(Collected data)
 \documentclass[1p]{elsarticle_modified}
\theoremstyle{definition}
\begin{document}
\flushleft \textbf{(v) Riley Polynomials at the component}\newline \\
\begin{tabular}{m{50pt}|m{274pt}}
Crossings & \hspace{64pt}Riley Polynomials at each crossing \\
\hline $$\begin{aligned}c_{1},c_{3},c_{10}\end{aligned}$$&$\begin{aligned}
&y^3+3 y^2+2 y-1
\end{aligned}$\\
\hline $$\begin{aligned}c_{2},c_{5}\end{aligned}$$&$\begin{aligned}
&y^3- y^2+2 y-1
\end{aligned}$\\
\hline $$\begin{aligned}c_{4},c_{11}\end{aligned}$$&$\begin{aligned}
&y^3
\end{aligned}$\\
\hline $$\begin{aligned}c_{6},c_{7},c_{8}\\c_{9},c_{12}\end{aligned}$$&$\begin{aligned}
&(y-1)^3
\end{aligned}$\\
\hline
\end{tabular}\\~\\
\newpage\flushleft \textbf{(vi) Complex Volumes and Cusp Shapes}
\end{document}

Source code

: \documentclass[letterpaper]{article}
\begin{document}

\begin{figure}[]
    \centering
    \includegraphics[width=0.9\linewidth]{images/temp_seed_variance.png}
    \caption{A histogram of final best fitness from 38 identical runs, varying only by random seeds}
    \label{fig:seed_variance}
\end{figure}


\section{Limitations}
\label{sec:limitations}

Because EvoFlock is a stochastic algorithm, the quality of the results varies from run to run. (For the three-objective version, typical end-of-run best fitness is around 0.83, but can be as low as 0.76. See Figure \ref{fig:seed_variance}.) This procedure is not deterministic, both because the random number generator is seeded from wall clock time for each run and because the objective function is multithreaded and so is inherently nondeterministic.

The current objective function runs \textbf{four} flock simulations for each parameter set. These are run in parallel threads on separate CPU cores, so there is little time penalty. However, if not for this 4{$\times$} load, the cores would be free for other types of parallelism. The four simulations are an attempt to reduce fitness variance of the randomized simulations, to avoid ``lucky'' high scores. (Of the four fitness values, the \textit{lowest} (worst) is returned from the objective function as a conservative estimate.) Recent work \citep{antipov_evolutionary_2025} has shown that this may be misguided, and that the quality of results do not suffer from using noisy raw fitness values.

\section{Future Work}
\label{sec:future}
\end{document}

:: Task prompt ::
Lines containing the word "flushleft" are to be located in the entries and copied.

:: Answer to the exercise ::
\flushleft \textbf{(v) Riley Polynomials at the component}\newline \\
\newpage\flushleft \textbf{(vi) Complex Volumes and Cusp Shapes}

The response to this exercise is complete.